Desde há muito que alguns, na esperança do Fim de tanta miséria e injustiça, nomeavam-lhe o “Dia do Juízo” ou “Dia da Ira”; outros porém, na expectativa de um outro Começo, chamavam ao Sonho de “Nova Aliança”…mas todos partilhavam duma esperança comum: Deus é Fiel, e haverá de consumar o Seu Projecto, o Seu sonho…
Jesus, aparte destas designações, chamou-lhe simplesmente Reino de Deus…
Não era uma expressão estranha às gentes da Galileia e Judeia. Aquele povo oprimido pelo sufoco de séculos de dominação invasora, e agora dos romanos, aguardava da parte de Deus uma Libertação definitiva e prosperidade para Israel. Todos os sábados e dias de festa recitavam na sinagoga a oração do Kaddish:
«Que o Seu Nome seja louvado e santificado no mundo que Ele criou segundo a sua vontade. Que o Seu Reino irrompa na vossa vida e vossos dias, nos dias de toda a casa de Israel, pronto e sem demora…Que uma paz abundante chegada do Céu assim como a vida venham sem demora sobre nós e sobre todo o Israel…Que aquele que fez a Paz nas alturas a estenda sobre nós e sobre todo o Israel»
Um pouco por toda a parte, e há já algum tempo, a nação ia exibindo sinais de tensão impacientando-se pela inauguração desse Sonho de Deus e do seu Reino Messiânico: Uns formavam grupos de guerrilheiros armados provocando focos de resistência violenta; outros refugiavam-se no deserto em comunidades de monges, preparando-se para serem poupados da Vinda implacável e Terrível que se avizinhava; e outros ainda, ou separavam-se do resto do povo no cumprimento fundamentalista da Lei, ou embriagavam-se com o incenso do Templo na expectativa de se tornarem dignos de aderir aos eleitos do Último dia…
Mas Jesus situava-se noutro horizonte muito mais amplo, porque era exactamente à medida do Coração de Deus! Para ele era muito claro que já estava em emergência um Reino feito de Compaixão, Misericórdia, Perdão incondicional, Justiça e Alegria que inaugurariam um novo tempo, uma nova realidade, com outra lógica e outro modo de ser gente.
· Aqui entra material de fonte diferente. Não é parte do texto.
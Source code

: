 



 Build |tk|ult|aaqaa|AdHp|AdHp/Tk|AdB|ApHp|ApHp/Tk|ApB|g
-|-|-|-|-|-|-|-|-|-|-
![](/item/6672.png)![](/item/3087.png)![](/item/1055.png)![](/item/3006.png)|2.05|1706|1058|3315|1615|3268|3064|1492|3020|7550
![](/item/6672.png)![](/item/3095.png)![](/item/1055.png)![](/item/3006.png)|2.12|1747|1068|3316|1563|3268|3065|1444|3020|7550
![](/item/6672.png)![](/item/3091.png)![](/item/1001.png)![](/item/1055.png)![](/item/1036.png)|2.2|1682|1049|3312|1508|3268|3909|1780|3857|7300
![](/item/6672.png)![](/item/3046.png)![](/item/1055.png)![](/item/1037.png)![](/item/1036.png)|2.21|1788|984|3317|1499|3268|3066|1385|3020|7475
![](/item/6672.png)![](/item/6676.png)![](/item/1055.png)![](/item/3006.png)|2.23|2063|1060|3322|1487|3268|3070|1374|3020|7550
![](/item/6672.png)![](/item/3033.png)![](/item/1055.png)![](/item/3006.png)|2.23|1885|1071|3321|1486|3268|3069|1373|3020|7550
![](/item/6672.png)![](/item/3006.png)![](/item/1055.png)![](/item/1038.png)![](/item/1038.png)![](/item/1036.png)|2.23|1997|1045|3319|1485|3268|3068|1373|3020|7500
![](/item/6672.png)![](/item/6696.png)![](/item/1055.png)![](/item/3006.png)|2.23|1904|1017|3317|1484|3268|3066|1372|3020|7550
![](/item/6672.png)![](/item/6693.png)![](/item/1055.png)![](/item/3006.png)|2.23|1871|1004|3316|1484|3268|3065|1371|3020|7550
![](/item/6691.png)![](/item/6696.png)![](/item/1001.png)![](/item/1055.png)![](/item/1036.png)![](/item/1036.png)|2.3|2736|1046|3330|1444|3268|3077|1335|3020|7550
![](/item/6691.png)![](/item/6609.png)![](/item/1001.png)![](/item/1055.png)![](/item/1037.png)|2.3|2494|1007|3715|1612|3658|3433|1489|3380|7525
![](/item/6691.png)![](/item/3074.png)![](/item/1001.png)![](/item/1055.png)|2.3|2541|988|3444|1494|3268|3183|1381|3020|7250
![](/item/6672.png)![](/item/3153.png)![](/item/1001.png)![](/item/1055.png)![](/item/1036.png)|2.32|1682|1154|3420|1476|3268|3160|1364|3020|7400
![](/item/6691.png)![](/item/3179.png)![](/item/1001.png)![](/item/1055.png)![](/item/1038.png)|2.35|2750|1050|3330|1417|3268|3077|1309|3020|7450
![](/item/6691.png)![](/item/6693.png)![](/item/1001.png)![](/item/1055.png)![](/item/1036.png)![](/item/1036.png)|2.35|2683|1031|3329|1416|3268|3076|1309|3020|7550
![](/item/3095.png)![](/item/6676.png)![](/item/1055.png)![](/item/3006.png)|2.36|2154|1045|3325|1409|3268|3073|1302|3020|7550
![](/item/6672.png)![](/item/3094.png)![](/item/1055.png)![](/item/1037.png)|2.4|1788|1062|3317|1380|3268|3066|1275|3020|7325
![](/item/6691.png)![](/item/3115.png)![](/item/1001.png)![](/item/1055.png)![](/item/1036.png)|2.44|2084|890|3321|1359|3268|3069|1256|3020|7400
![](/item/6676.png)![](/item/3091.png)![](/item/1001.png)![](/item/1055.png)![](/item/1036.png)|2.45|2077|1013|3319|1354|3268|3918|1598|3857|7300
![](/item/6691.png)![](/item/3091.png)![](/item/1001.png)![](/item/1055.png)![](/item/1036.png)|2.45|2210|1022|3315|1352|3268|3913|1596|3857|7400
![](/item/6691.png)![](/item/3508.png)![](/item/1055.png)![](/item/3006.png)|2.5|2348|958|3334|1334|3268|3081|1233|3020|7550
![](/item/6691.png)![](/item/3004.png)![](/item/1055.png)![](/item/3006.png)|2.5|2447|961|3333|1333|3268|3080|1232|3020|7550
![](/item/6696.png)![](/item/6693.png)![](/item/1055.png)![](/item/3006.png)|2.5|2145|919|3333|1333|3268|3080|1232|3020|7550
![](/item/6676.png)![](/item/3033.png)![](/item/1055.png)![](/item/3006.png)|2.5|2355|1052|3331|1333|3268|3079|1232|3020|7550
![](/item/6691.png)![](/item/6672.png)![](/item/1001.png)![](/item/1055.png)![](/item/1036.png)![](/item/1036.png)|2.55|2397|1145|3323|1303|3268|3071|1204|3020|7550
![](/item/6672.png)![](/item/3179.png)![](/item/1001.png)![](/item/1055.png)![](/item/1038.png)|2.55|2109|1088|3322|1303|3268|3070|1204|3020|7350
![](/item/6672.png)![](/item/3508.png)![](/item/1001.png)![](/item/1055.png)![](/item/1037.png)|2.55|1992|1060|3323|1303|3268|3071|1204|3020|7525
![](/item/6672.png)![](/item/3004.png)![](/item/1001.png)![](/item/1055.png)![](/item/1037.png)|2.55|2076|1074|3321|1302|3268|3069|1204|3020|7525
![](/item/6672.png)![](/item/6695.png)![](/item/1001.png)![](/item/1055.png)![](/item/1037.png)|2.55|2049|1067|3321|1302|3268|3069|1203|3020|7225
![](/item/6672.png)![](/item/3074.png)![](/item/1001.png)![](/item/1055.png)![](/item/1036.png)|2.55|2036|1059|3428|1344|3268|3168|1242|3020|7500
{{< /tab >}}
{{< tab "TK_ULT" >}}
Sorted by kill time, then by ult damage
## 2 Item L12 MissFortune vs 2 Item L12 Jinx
Eis as primeiras palavras que Marcos coloca na boca de Jesus:
«Completou-se o tempo. O Reino de Deus está próximo. Convertei-vos e acreditai na Boa Notícia» (Mc 1,15)
A expressão não significa a chegada de um Reino “próximo no futuro”, quase iminente; mas denuncia um ACONTECIMENTO ACTUAL: O Reino chegou AGORA! JÁ!! O tempo da espera e da impaciência esgotou-se! É a hora de despertar daquele Sonho antigo…de abrir o olhar e o coração de Israel para o deslumbramento, e conduzi-lo ao Senhorio inesperado de Deus.
Chegara a hora e a urgência de acordar para permanecer atento à realidade nova que JÁ irrompe no mais íntimo da vida…porque Deus mesmo está a finalizar o seu Sonho, no presente. De alguma forma todos precisavam de ser abalados e despertar da modorra ou desespero em que viviam: tinham de dar o passo, entrar, e tornarem-se cidadãos deste Reino!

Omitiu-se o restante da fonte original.